Regarding apprehensions raised by minority groups about some of the provisions of the Centre’s Unlawful Activities Prevention Act (UAPA), Khan said that he has brought the concerns of the minorities regarding this to the notice of ministries concerned and was hopeful that they will take steps to address them.
Khan said that he is “hopeful” that the government will be able to convince the Supreme Court on the merits of its decision to carve out a 4.5 per cent sub quota for minorities out of the OBC reservation quota of 27 per cent.
The Andhra Pradesh High Court had rejected the Centre’s decision on the sub quota while the Supreme Court also made observations against it.
However, Khan said, “We are not doing anything except taking all the minorities, who are already getting benefits under Mandal Commission and putting them together. It’s grouping them. It is scientific way of giving it.”
Khan said that similar kind of reservation model is working in Karnataka and, hence, “There cannot be different yardsticks for Karnataka and the rest of the country.”
He said that even the Andhra Pradesh High Court had “not said that quota is illegal” and that the government’s decision on the sub quota is “scientific” but there may be some “lapse in presentation” and that will be set right.
“I am hopeful because I think we will be able to address the Supreme Court’s doubts.
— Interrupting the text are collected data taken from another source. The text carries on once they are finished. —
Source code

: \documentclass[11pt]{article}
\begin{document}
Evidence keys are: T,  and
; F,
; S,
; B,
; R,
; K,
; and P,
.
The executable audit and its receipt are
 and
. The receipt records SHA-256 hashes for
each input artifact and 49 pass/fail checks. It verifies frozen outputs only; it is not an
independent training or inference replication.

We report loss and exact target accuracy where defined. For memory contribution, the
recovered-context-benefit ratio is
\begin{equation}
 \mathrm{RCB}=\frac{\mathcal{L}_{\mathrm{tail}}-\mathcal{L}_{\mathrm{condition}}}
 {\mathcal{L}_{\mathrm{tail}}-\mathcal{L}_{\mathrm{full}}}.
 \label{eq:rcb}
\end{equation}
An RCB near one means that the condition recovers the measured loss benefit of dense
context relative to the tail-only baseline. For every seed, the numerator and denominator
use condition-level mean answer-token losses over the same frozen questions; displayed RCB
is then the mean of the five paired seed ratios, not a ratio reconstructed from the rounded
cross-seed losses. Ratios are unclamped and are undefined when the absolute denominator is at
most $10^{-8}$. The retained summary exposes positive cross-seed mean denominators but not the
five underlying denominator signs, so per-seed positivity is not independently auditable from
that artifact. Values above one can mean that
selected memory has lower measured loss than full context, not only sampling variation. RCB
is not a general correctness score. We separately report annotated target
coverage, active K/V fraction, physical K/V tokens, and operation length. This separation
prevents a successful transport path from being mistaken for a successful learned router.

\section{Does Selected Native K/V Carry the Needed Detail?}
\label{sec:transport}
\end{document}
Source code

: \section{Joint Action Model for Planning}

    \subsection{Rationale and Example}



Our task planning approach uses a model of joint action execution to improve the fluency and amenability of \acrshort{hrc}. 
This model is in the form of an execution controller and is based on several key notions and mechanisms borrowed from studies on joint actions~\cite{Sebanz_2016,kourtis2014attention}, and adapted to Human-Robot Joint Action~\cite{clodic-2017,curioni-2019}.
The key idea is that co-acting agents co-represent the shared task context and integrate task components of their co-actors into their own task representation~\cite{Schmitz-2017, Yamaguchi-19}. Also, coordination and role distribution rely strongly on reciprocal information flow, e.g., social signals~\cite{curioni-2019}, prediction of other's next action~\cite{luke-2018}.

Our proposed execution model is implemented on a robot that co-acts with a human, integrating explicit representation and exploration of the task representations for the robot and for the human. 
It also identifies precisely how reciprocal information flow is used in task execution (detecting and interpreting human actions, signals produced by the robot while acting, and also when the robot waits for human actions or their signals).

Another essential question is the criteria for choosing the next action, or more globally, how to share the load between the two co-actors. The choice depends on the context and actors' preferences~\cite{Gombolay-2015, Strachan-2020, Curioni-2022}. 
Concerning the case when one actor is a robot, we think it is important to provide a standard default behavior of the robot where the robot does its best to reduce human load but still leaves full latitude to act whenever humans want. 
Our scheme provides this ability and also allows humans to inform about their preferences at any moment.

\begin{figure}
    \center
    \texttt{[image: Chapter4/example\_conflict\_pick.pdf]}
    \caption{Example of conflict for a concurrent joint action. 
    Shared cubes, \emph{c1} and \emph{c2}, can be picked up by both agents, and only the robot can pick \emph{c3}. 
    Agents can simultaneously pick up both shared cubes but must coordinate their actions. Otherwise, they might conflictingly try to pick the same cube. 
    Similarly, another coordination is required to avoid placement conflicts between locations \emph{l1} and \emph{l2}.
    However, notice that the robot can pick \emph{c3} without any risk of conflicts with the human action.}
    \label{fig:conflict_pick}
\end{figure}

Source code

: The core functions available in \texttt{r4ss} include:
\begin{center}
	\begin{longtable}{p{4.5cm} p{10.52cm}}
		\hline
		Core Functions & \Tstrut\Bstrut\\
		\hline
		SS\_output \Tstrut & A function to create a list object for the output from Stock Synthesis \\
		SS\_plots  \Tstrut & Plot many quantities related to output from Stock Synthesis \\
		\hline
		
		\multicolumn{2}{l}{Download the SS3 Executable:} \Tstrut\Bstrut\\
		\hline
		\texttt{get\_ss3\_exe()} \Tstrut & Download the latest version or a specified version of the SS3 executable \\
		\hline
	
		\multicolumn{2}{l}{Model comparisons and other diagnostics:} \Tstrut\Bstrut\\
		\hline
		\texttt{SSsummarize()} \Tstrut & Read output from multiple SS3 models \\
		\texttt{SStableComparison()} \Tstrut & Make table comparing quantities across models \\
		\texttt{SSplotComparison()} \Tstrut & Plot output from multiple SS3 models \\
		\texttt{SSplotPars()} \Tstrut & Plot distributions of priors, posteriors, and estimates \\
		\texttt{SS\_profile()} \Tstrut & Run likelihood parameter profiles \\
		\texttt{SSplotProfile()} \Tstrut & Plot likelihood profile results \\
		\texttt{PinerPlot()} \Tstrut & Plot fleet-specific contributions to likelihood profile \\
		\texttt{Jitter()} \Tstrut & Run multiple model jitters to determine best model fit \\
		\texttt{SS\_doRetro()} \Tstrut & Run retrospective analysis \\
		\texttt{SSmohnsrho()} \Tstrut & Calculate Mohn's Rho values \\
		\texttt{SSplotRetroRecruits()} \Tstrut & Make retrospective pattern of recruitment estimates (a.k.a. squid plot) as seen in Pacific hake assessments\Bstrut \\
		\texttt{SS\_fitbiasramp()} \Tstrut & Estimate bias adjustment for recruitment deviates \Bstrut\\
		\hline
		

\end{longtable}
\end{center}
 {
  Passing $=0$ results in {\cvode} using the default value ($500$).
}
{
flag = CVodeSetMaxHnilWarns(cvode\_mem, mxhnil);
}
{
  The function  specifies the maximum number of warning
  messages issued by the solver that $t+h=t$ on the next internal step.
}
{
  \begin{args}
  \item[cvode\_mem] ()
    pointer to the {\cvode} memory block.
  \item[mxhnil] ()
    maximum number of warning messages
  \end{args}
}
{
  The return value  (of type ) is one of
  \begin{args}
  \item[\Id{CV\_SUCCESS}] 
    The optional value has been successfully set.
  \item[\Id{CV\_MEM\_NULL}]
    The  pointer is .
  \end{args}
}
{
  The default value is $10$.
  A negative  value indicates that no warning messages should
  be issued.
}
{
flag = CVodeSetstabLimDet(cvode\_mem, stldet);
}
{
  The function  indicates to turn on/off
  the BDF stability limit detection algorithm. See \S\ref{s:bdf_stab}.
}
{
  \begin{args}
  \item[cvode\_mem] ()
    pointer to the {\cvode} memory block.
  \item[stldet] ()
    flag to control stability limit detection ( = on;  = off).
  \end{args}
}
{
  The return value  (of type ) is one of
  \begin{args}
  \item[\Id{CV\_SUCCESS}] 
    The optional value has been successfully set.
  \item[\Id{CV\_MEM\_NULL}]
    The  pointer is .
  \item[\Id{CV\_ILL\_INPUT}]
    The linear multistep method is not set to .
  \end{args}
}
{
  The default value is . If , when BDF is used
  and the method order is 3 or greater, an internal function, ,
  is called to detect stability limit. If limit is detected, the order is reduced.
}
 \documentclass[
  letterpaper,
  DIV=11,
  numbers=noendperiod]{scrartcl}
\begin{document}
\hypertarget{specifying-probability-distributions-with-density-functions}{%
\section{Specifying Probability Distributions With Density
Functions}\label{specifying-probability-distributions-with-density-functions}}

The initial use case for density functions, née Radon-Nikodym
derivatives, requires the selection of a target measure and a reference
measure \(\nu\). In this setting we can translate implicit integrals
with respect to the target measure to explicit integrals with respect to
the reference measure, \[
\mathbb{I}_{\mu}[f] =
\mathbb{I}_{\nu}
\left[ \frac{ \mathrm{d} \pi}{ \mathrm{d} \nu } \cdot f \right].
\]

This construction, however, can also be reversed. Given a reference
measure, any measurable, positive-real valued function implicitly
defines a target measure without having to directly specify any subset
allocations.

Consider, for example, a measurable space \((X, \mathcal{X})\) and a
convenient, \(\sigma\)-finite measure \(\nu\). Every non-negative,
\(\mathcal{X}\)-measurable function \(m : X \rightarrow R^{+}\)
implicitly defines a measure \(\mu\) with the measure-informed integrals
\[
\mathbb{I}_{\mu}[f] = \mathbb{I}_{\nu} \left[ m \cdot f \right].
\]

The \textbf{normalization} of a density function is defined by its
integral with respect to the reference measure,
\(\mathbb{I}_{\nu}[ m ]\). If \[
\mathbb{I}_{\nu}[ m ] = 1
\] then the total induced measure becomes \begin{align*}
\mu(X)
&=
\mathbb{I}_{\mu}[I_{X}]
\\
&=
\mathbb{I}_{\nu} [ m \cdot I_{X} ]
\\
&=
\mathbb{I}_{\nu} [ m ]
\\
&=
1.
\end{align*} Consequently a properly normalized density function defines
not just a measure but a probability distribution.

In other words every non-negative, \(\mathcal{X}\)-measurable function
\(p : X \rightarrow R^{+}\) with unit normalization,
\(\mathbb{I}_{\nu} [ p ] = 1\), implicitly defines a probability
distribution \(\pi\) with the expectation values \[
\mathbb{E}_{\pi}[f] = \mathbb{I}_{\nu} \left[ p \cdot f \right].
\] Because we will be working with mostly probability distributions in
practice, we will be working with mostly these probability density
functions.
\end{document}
We will be able to provide them the data (related to backwardness) as they demanded,” he said.
Regarding new initiatives being taken by his Ministry, Khan said that he is planning to set up separate consultative bodies within his Ministry to look after each of the five notified religious minority communities as the requirements of each minority community is different and needed to be approached differently.
He said that the government has completed the formalities to bring the new Wakf Amendment Bill before Parliament after incorporating the recommendations of the Select Committee of Rajya Sabha and it will be brought soon.
He, at the same time, added that it was not possible to bring it in this session now with just few days left for it to conclude.
The Minister said he is hopeful that he will also be able to introduce the long-pending Equal Opportunity Bill in the next session as well as complete the process of having diversity index and setting up of national data bank, three major recommendations of the Sachar Committee that went into backwardness of Muslims.
He acknowleged that monitoring of the schemes is a “big challenge” and that the states do not hold the meetings of the monitoring committees to track the performance of the implementation of the schemes meant for minorities.
Khan said that the proposed restructuring of the National Minority Development Corporation will widen its ambit to enmpower it for direct lending and creating two more subsidiaries within it while the Maulana Azad Educational Foundation (MAEF) will now have greater involvement in expansion of education among the minorities.